Find the line containing "DAE-LSTM in DAE-GP" in the entries below. Restate it and each line after it, word for word, up to and including the line containing "number of hidden neurons per hidden layer.".

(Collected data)
------
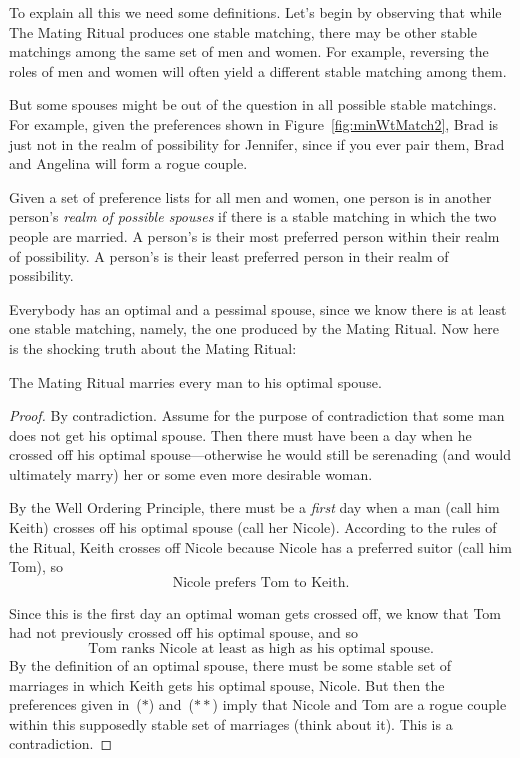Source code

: To explain all this we need some definitions.  Let's begin by
observing that while The Mating Ritual produces one stable matching,
there may be other stable matchings among the same set of men and
women.  For example, reversing the roles of men and women will often
yield a different stable matching among them.

But some spouses might be out of the question in all possible stable
matchings.  For example, given the preferences shown in
Figure~\ref{fig:minWtMatch2}, Brad is just not in the realm of
possibility for Jennifer, since if you ever pair them, Brad and
Angelina will form a rogue couple.

\begin{definition}
Given a set of preference lists for all men and women, one person is
in another person's \emph{realm of possible spouses} if there is a
stable matching in which the two people are married.  A person's
 is their most preferred person within their
realm of possibility.  A person's  is their
least preferred person in their realm of possibility.
\end{definition}

Everybody has an optimal and a pessimal spouse, since we know there is at
least one stable matching, namely, the one produced by the Mating Ritual.
Now here is the shocking truth about the Mating Ritual:

\begin{theorem}\label{boyopt}
The Mating Ritual marries every man to his optimal spouse.
\end{theorem}

\begin{proof}
By contradiction.  Assume for the purpose of contradiction that some
man does not get his optimal spouse.  Then there must have been a day
when he crossed off his optimal spouse---otherwise he would still be
serenading (and would ultimately marry) her or some even more
desirable woman.

By the Well Ordering Principle, there must be a \emph{first} day when
a man (call him Keith) crosses off his optimal spouse (call her
Nicole).
According to the rules of the Ritual, Keith crosses off Nicole because
Nicole has a preferred suitor (call him Tom), so
\begin{equation}
\text{Nicole prefers Tom to Keith.} \tag{$*$}
\end{equation}

Since this is the first day an optimal woman gets crossed off, we know
that Tom had not previously crossed off his optimal spouse, and so
\begin{equation}\tag{$**$}
\text{Tom ranks Nicole at least as high as his optimal spouse.}
\end{equation}
By the definition of an optimal spouse, there must be some stable set
of marriages in which Keith gets his optimal spouse, Nicole.  But then
the preferences given in~($*$) and~($**$) imply that Nicole and Tom
are a rogue couple within this supposedly stable set of marriages
(think about it).  This is a contradiction.
\end{proof}

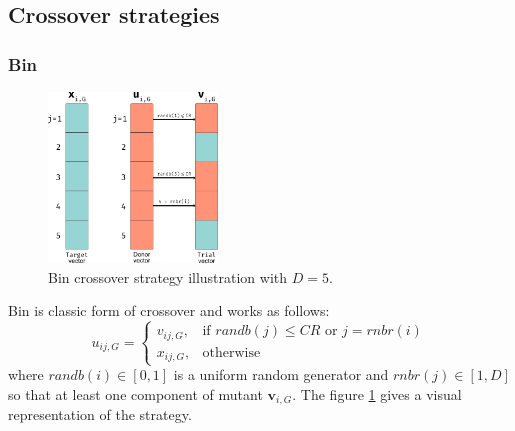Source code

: \subsection{Crossover strategies}

\subsubsection{Bin}
\begin{figure}[h]
	\centering
	\includegraphics[width=0.4\textwidth]{figures/de-rand.png}
	\caption{Bin crossover strategy illustration with $D = 5$.}
	\label{fig:bin-crossover}
\end{figure}

Bin is classic form of crossover and works as follows:
\begin{equation}
	u_{ij, G} = \begin{cases}
		v_{ij, G}, &\textrm{if }\textit{randb}(j) \leq \textit{CR}\textrm{ or } j = \textit{rnbr}(i)\\
		x_{ij, G}, &\textrm{otherwise}
	\end{cases}
\end{equation}
where $\textit{randb}(i) \in [0, 1]$ is a uniform random generator and $\textit{rnbr}(j) \in [1, D]$ so that at least one component of mutant $\textbf{v}_{i, G}$. The figure \ref{fig:bin-crossover} gives a visual representation of the strategy.


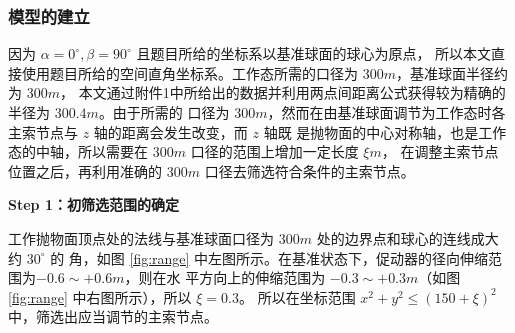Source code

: \documentclass[withoutpreface,bwprint]{cumcmthesis} %
\begin{document}
\subsubsection{模型的建立}
因为 $\alpha = 0^\circ ,\beta = 90^\circ$ 且题目所给的坐标系以基准球面的球心为原点，
所以本文直接使用题目所给的空间直角坐标系。工作态所需的口径为 $300m$，基准球面半径约为 $300m$，
本文通过附件1中所给出的数据并利用两点间距离公式获得较为精确的半径为 $300.4m$。由于所需的
口径为 $300m$，然而在由基准球面调节为工作态时各主索节点与 $z$ 轴的距离会发生改变，而 $z$ 轴既
是抛物面的中心对称轴，也是工作态的中轴，所以需要在 $300m$ 口径的范围上增加一定长度 $\xi m$，
在调整主索节点位置之后，再利用准确的 $300m$ 口径去筛选符合条件的主索节点。

\textbf{Step 1：初筛选范围的确定}

工作抛物面顶点处的法线与基准球面口径为 $300m$ 处的边界点和球心的连线成大约 $30^\circ$ 的
角，如图 \ref{fig:range} 中左图所示。在基准状态下，促动器的径向伸缩范围为$-0.6\sim +0.6m$，则在水
平方向上的伸缩范围为 $-0.3\sim +0.3m$（如图 \ref{fig:range} 中右图所示），所以 $\xi = 0.3$。
所以在坐标范围 $x^2 + y^2 \leqslant (150 + \xi)^2$ 中，筛选出应当调节的主索节点。
\end{document}

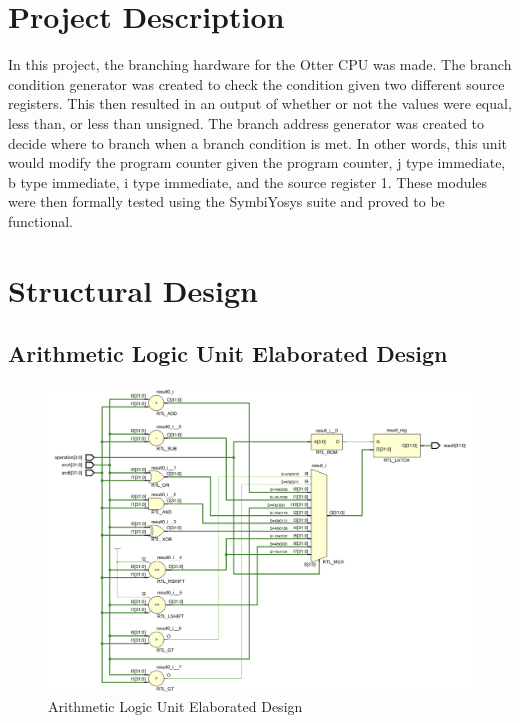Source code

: \documentclass[
    a4paper, %
	12pt, %
    ]{CSSullivanBusinessReport}
\begin{document}
\begin{fullwidth} %

\section{Project Description} %

In this project, the branching hardware for the Otter CPU was made. The branch condition generator was created to check the condition given two different source registers. This then resulted in an output of whether or not the values were equal, less than, or less than unsigned. The branch address generator was created to decide where to branch when a branch condition is met. In other words, this unit would modify the program counter given the program counter, j type immediate, b type immediate, i type immediate, and the source register 1. These modules were then formally tested using the SymbiYosys suite and proved to be functional.

\section{Structural Design} %

\subsection{Arithmetic Logic Unit Elaborated Design} %

\begin{figure}[H]
    \centering
    \captionsetup{style=widetable}
    \includegraphics[width=.80\pdfpagewidth]{Figures/ALU-Elaborated-Design.png}
    \caption{Arithmetic Logic Unit Elaborated Design}
    \label{fig:ALUElaboratedDesign}
\end{figure}


\end{fullwidth}
\end{document}
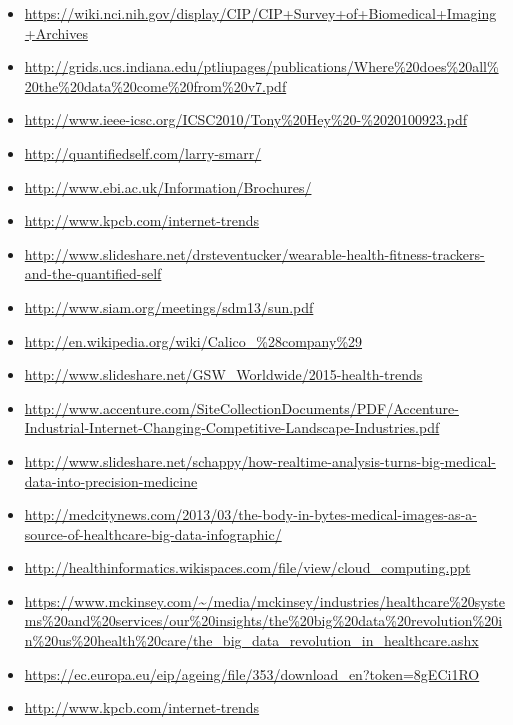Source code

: \begin{itemize}
\item
  \url{https://wiki.nci.nih.gov/display/CIP/CIP+Survey+of+Biomedical+Imaging+Archives}
\item
  \url{http://grids.ucs.indiana.edu/ptliupages/publications/Where\%20does\%20all\%20the\%20data\%20come\%20from\%20v7.pdf}
\item
  \url{http://www.ieee-icsc.org/ICSC2010/Tony\%20Hey\%20-\%2020100923.pdf}
\item
  \url{http://quantifiedself.com/larry-smarr/}
\item
  \url{http://www.ebi.ac.uk/Information/Brochures/}
\item
  \url{http://www.kpcb.com/internet-trends}
\item
  \url{http://www.slideshare.net/drsteventucker/wearable-health-fitness-trackers-and-the-quantified-self}
\item
  \url{http://www.siam.org/meetings/sdm13/sun.pdf}
\item
  \url{http://en.wikipedia.org/wiki/Calico_\%28company\%29}
\item
  \url{http://www.slideshare.net/GSW_Worldwide/2015-health-trends}
\item
  \url{http://www.accenture.com/SiteCollectionDocuments/PDF/Accenture-Industrial-Internet-Changing-Competitive-Landscape-Industries.pdf}
\item
  \url{http://www.slideshare.net/schappy/how-realtime-analysis-turns-big-medical-data-into-precision-medicine}
\item
  \url{http://medcitynews.com/2013/03/the-body-in-bytes-medical-images-as-a-source-of-healthcare-big-data-infographic/}
\item
  \url{http://healthinformatics.wikispaces.com/file/view/cloud_computing.ppt}
\item
  \url{https://www.mckinsey.com/~/media/mckinsey/industries/healthcare%20systems%20and%20services/our%20insights/the%20big%20data%20revolution%20in%20us%20health%20care/the_big_data_revolution_in_healthcare.ashx}
\begin{comment}
\item
  \url{https://partner.microsoft.com/download/global/40193764}
\end{comment}
\item
  \url{https://ec.europa.eu/eip/ageing/file/353/download_en?token=8gECi1RO}
\item
  \url{http://www.kpcb.com/internet-trends}
\begin{comment}

\end{comment}
\end{itemize}
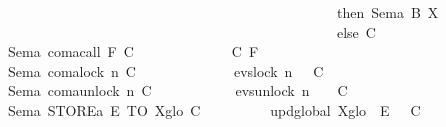 \begin{isabellebody}
\ \ \ \ \ \ \ \ \ \ \ \ \ \ \ \ \ \ \ \ \ \ \ \ \ \ \ \ \ \ \ \ \ \ \ \ \ \ \ \ \ \ \ \ \ \ \ \ \ \ \ \ \ \ then\ Sem\isactrlsub a\ B\ X\ {\isasymsigma}\ \isanewline
\ \ \ \ \ \ \ \ \ \ \ \ \ \ \ \ \ \ \ \ \ \ \ \ \ \ \ \ \ \ \ \ \ \ \ \ \ \ \ \ \ \ \ \ \ \ \ \ \ \ \ \ \ \ else\ C\ {\isasymsigma}{\isacharparenright}{\kern0pt}{\isacharparenright}{\kern0pt}{\isacartoucheclose}\isanewline
\ \ \ \ \ \ \ {\isacharbar}{\kern0pt}{\isacartoucheopen}Sem\isactrlsub a\ {\isacharparenleft}{\kern0pt}com\isactrlsub a{\isachardot}{\kern0pt}call\ F{\isacharparenright}{\kern0pt}\ C\ \ \ \ \ \ \ \ \ \ \ {\isacharequal}{\kern0pt}\ {\isacharparenleft}{\kern0pt}{\isasymlambda}\ {\isasymsigma}{\isachardot}{\kern0pt}\ C\ {\isacharparenleft}{\kern0pt}F\ {\isasymsigma}{\isacharparenright}{\kern0pt}{\isacharparenright}{\kern0pt}{\isacartoucheclose}\isanewline
\ \ \ \ \ \ \ {\isacharbar}{\kern0pt}{\isacartoucheopen}Sem\isactrlsub a\ {\isacharparenleft}{\kern0pt}com\isactrlsub a{\isachardot}{\kern0pt}lock\ n{\isacharparenright}{\kern0pt}\ C\ \ \ \ \ \ \ \ \ \ \ {\isacharequal}{\kern0pt}\ {\isacharparenleft}{\kern0pt}{\isasymlambda}\ {\isasymsigma}{\isachardot}{\kern0pt}\ evs{\isachardot}{\kern0pt}lock\ {\isacharparenleft}{\kern0pt}n\ {\isasymsigma}{\isacharparenright}{\kern0pt}\ {\isasymrightarrow}\ C\ {\isasymsigma}{\isacharparenright}{\kern0pt}{\isacartoucheclose}\isanewline
\ \ \ \ \ \ \ {\isacharbar}{\kern0pt}{\isacartoucheopen}Sem\isactrlsub a\ {\isacharparenleft}{\kern0pt}com\isactrlsub a{\isachardot}{\kern0pt}unlock\ n{\isacharparenright}{\kern0pt}\ C\ \ \ \ \ \ \ \ \ {\isacharequal}{\kern0pt}\ {\isacharparenleft}{\kern0pt}{\isasymlambda}\ {\isasymsigma}{\isachardot}{\kern0pt}\ evs{\isachardot}{\kern0pt}unlock\ {\isacharparenleft}{\kern0pt}n\ {\isasymsigma}{\isacharparenright}{\kern0pt}\ \ {\isasymrightarrow}\ C\ {\isasymsigma}{\isacharparenright}{\kern0pt}{\isacartoucheclose}\isanewline
\ \ \ \ \ \ \ {\isacharbar}{\kern0pt}{\isacartoucheopen}Sem\isactrlsub a\ {\isacharparenleft}{\kern0pt}STORE\isactrlsub a\ E\ TO\ X\isactrlsub g\isactrlsub l\isactrlsub o{\isacharparenright}{\kern0pt}\ C\ \ \ \ \ \ \ {\isacharequal}{\kern0pt}\ {\isacharparenleft}{\kern0pt}{\isasymlambda}\ {\isasymsigma}{\isachardot}{\kern0pt}\ upd\isactrlsub g\isactrlsub l\isactrlsub o\isactrlsub b\isactrlsub a\isactrlsub l\ {\isacharparenleft}{\kern0pt}X\isactrlsub g\isactrlsub l\isactrlsub o\ {\isasymsigma}{\isacharparenright}{\kern0pt}\ {\isacharparenleft}{\kern0pt}E\ {\isasymsigma}{\isacharparenright}{\kern0pt}\ {\isasymrightarrow}\ C\ {\isasymsigma}{\isacharparenright}{\kern0pt}{\isacartoucheclose}\isanewline

\end{isabellebody}
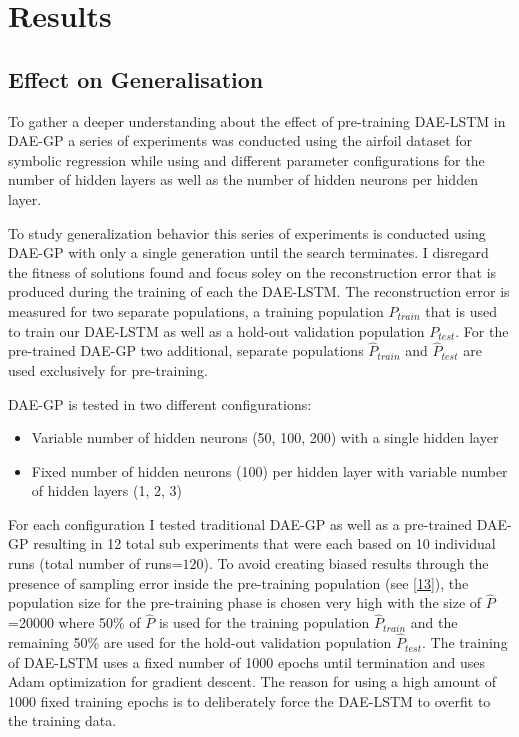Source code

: \documentclass[
  11pt,
]{article}
\providecommand{\tightlist}{%
  \setlength{\itemsep}{0pt}\setlength{\parskip}{0pt}}
\begin{document}
\hypertarget{results}{%
\section{Results}\label{results}}

\hypertarget{effect-on-generalisation}{%
\subsection{Effect on Generalisation}\label{effect-on-generalisation}}

To gather a deeper understanding about the effect of pre-training
DAE-LSTM in DAE-GP a series of experiments was conducted using the
airfoil dataset for symbolic regression while using and different
parameter configurations for the number of hidden layers as well as the
number of hidden neurons per hidden layer.

To study generalization behavior this series of experiments is conducted
using DAE-GP with only a single generation until the search terminates.
I disregard the fitness of solutions found and focus soley on the
reconstruction error that is produced during the training of each the
DAE-LSTM. The reconstruction error is measured for two separate
populations, a training population \(P_{train}\) that is used to train
our DAE-LSTM as well as a hold-out validation population \(P_{test}\).
For the pre-trained DAE-GP two additional, separate populations
\(\hat{P}_{train}\) and \(\hat{P}_{test}\) are used exclusively for
pre-training.

DAE-GP is tested in two different configurations:

\begin{itemize}
\tightlist
\item
  Variable number of hidden neurons (50, 100, 200) with a single hidden
  layer
\item
  Fixed number of hidden neurons (100) per hidden layer with variable
  number of hidden layers (1, 2, 3)
\end{itemize}

For each configuration I tested traditional DAE-GP as well as a
pre-trained DAE-GP resulting in 12 total sub experiments that were each
based on 10 individual runs (total number of runs=\(120\)). To avoid
creating biased results through the presence of sampling error inside
the pre-training population (see
{[}\protect\hyperlink{ref-sampling_err_gp}{13}{]}), the population size
for the pre-training phase is chosen very high with the size of
\(\hat{P}\) =20000 where 50\% of \(\hat{P}\) is used for the training
population \(\hat{P}_{train}\) and the remaining 50\% are used for the
hold-out validation population \(\hat{P}_{test}\). The training of
DAE-LSTM uses a fixed number of 1000 epochs until termination and uses
Adam optimization for gradient descent. The reason for using a high
amount of 1000 fixed training epochs is to deliberately force the
DAE-LSTM to overfit to the training data.
\end{document}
------
(Response to the task)
DAE-LSTM in DAE-GP a series of experiments was conducted using the
airfoil dataset for symbolic regression while using and different
parameter configurations for the number of hidden layers as well as the
number of hidden neurons per hidden layer.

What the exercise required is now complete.